This Web-Project describes spatial and spatio-temporal statistical methodology for mapping CO2 globally, based on very-large-to-massive remotely sensed datasets.
The Global Carbon Cycle
The global carbon cycle describes where carbon is stored and the movement of carbon between these reservoirs. Atmospheric carbon in the form of CO2 has risen steadily since the industrial revolution (when it was about 280 ppm) to a current level of about 385 ppm; it was about 315 ppm in 1960. The rate of increase would certainly have been greater had it not been for the uptake of CO2 by the oceans and vegetation/soil (i.e., sinks).

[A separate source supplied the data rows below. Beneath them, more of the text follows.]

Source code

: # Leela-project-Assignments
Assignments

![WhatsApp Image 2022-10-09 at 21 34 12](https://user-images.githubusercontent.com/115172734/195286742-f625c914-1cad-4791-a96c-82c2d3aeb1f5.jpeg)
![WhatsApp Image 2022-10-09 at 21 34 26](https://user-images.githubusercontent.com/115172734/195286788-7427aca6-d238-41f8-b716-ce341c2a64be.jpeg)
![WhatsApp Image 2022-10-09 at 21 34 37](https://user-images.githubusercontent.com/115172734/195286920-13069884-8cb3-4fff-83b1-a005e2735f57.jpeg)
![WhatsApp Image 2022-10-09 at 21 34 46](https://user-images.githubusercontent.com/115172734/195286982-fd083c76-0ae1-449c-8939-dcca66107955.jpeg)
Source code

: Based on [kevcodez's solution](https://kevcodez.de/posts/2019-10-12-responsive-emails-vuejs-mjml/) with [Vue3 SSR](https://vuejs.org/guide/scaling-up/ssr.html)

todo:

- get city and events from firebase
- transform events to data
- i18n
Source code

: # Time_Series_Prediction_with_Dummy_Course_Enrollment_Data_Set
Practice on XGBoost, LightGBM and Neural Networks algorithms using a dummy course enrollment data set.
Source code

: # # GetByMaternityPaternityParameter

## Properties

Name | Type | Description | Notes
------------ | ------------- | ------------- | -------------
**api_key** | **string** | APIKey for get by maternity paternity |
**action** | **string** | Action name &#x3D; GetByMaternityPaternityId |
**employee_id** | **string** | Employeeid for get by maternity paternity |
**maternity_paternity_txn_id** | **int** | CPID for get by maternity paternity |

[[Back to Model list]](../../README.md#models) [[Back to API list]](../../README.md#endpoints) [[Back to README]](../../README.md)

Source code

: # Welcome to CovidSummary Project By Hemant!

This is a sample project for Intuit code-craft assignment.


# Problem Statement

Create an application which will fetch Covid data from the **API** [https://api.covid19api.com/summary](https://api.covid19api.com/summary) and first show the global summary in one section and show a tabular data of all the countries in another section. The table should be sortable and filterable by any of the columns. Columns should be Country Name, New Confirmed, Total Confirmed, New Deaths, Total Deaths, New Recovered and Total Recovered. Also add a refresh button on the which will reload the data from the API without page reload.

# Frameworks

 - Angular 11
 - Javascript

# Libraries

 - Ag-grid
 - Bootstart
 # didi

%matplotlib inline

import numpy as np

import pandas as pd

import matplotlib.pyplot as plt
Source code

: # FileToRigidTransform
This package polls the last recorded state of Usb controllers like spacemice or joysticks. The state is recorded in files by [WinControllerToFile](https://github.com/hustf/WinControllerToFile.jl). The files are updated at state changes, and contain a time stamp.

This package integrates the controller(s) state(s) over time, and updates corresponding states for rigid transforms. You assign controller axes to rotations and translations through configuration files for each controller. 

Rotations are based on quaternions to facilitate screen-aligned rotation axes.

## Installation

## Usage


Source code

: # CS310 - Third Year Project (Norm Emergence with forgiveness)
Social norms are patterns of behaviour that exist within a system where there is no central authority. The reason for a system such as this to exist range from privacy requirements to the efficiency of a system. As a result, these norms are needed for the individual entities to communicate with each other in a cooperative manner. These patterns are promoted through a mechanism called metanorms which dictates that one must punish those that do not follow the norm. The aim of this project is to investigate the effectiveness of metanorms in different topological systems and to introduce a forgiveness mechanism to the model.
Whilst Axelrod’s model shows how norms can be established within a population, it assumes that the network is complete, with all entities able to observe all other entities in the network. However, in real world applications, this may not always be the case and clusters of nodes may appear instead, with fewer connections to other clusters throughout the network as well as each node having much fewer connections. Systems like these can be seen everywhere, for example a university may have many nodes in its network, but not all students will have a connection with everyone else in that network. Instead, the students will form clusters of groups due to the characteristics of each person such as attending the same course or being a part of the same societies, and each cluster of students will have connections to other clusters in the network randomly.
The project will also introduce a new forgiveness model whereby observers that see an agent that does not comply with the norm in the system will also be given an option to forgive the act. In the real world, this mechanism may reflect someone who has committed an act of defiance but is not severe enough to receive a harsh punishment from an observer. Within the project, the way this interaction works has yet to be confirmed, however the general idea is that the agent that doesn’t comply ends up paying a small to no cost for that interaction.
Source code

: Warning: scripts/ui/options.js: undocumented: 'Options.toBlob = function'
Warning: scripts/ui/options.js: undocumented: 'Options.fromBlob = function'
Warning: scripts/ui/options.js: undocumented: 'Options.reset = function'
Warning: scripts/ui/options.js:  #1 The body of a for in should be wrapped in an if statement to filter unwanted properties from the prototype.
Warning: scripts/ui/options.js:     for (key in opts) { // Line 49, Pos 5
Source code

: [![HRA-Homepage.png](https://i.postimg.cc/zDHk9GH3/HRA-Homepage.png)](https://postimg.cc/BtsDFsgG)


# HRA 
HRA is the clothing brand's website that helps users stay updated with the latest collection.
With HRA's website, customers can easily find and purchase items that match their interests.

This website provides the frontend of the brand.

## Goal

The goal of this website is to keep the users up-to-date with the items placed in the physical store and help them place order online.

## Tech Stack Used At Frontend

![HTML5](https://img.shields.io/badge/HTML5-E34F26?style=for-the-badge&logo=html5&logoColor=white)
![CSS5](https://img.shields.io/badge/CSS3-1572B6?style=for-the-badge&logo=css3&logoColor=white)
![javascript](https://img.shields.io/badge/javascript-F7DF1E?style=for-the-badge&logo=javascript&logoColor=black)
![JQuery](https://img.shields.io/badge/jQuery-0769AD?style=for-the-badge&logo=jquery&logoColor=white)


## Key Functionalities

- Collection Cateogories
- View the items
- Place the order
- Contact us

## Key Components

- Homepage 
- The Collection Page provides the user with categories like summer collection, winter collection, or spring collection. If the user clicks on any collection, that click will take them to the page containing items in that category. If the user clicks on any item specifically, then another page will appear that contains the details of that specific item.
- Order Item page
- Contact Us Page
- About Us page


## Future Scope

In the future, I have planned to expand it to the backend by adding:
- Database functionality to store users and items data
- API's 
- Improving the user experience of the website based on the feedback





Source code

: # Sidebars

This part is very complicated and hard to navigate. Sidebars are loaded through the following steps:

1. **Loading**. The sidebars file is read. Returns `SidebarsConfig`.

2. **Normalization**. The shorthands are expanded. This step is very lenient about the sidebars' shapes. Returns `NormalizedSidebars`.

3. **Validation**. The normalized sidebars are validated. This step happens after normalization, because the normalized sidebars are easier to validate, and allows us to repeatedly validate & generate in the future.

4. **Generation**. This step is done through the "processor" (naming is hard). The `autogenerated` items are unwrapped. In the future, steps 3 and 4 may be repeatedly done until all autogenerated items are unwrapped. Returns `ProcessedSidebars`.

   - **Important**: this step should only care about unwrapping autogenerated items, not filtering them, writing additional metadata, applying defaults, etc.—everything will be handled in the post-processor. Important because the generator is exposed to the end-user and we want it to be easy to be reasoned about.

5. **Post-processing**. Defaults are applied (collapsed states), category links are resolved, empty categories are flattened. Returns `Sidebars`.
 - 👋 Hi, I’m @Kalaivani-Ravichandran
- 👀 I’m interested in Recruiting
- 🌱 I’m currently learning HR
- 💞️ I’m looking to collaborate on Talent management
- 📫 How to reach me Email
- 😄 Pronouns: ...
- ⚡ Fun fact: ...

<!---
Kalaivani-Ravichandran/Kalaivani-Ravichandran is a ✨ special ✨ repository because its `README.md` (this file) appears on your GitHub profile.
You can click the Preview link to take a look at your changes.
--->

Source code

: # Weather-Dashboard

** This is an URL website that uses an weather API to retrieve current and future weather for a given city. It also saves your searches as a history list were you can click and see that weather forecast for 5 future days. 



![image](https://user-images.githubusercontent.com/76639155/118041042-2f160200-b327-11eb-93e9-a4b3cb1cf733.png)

Sources of CO2 include anthropogenic emissions (e.g., burning coal, oil, or natural gas) and fires. Of the approximately 8 Gt per year that enters the atmosphere, about half is anthropogenic. About 4 Gt stays in the atmosphere, and the other 4 Gt is absorbed roughly equally by the oceans and terrestrial processes. This yearly increase of 4 Gt of atmospheric CO2 is almost certainly unsustainable in the long term.
Along with water vapor and other gases, CO2 traps the sun's energy and warms the earth's surface and lower atmosphere. This global warming will likely lead to very complex changes in our climate. The consequences could be enormous, displacing hundreds of millions of people due to melting ice caps and sea-level rise, highly variable weather events, and a scarcity of potable water due to droughts and melting glaciers.
Mitigation for and adaptation to climate change requires a deep understanding of the drivers of climate. However, atmospheric CO2's spatio-temporal cycle is largely unknown at scales where mitigation might be possible. Further, climate models require such knowledge for accurate projections into the future.
Statistical Remote Sensing
Remote sensing is an area of environmental science that is more than building an instrument and putting it in orbit. Hardware is useless without software, and an instrument on a satellite platform is scrap metal without algorithms to process the raw radiances and mapping technologies to give a noise-filtered complete map of the phenomenon being studied. Often, such a map becomes “data,” and these derived data have derived uncertainties associated with them (e.g., spatio-temporal variances and covariances). When remote sensing is put into a rigorous statistical framework, the information content in the raw data increases dramatically. Scientific inferences can be made, and information becomes knowledge. The study of global atmospheric CO2, informed by both data and scientific knowledge, is an important scientific endeavor in which spatial and spatio-temporal statistics can play an important role.
Spatial Analysis of CO2
We begin by describing the spatial-only analysis of large, global datasets of CO2. The goal of most spatial analyses is to predict the distribution of a process of interest based on a number of observations containing measurement error. Traditional spatial statistics requires inversion of the covariance matrix of the data, which requires on the order of n3 computations when there are n observations in the dataset. This is computationally feasible for n up to a few thousand, but it is not feasible when n is in the tens of thousands and above. In such large-data situations, one has to resort to dimension reduction. We do this here by making use of a Spatial Random Effects (SRE) model (Cressie and Johannesson, 2006, 2008), in which the process of interest is modeled as a linear combination of spatial basis functions plus a fine-scale-variation term. Inference using this geostatistical model, termed Fixed Rank Kriging (FRK) by Cressie and Johannesson (2006, 2008), is then feasible even for very large n (up to a million or more), as long as the number of spatial basis functions (i.e., the number of random effects) is much smaller than the number of observations.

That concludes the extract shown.